* [Task details]:
Repeat the data that follows in full. Do not include the pictures.

[Provided records]

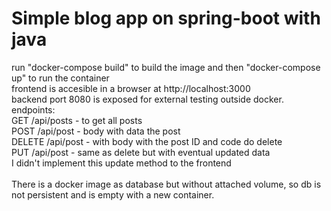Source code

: # Simple blog app on spring-boot with java <br />
run "docker-compose build" to build the image and then "docker-compose up" to run the container <br />
frontend is accesible in a browser at http://localhost:3000 <br />
backend port 8080 is exposed for external testing outside docker. <br />
endpoints:  <br />
GET /api/posts - to get all posts <br />
POST /api/post - body with data the post <br />
DELETE /api/post - with body with the post ID and code do delete <br />
PUT /api/post - same as delete but with eventual updated data <br />
I didn't implement this update method to the frontend <br />
<br />
There is a docker image as database but without attached volume, so db is not persistent and is empty with a new container.<br />

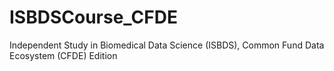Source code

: # ISBDSCourse_CFDE
Independent Study in Biomedical Data Science (ISBDS), Common Fund Data Ecosystem (CFDE) Edition
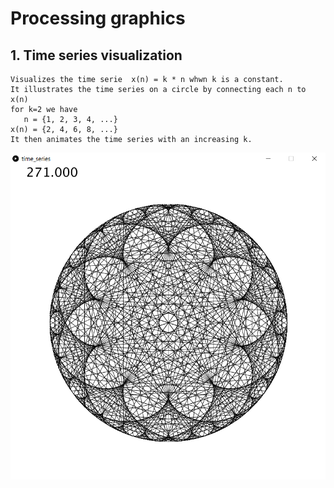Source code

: # Processing graphics

## 1. Time series visualization 
    Visualizes the time serie  x(n) = k * n whwn k is a constant.  
    It illustrates the time series on a circle by connecting each n to x(n)  
    for k=2 we have  
       n = {1, 2, 3, 4, ...}  
    x(n) = {2, 4, 6, 8, ...}  
    It then animates the time series with an increasing k.  


![alt text](https://github.com/nimas62/processing-graphics/blob/master/time_series/ts271.png)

[/Provided records]

* [Your solution]:
Source code

: # Simple blog app on spring-boot with java <br />
run "docker-compose build" to build the image and then "docker-compose up" to run the container <br />
frontend is accesible in a browser at http://localhost:3000 <br />
backend port 8080 is exposed for external testing outside docker. <br />
endpoints:  <br />
GET /api/posts - to get all posts <br />
POST /api/post - body with data the post <br />
DELETE /api/post - with body with the post ID and code do delete <br />
PUT /api/post - same as delete but with eventual updated data <br />
I didn't implement this update method to the frontend <br />
<br />
There is a docker image as database but without attached volume, so db is not persistent and is empty with a new container.<br />

Source code

: # ISBDSCourse_CFDE
Independent Study in Biomedical Data Science (ISBDS), Common Fund Data Ecosystem (CFDE) Edition
Source code

: # Processing graphics

## 1. Time series visualization 
    Visualizes the time serie  x(n) = k * n whwn k is a constant.  
    It illustrates the time series on a circle by connecting each n to x(n)  
    for k=2 we have  
       n = {1, 2, 3, 4, ...}  
    x(n) = {2, 4, 6, 8, ...}  
    It then animates the time series with an increasing k.  


![alt text](https://github.com/nimas62/processing-graphics/blob/master/time_series/ts271.png)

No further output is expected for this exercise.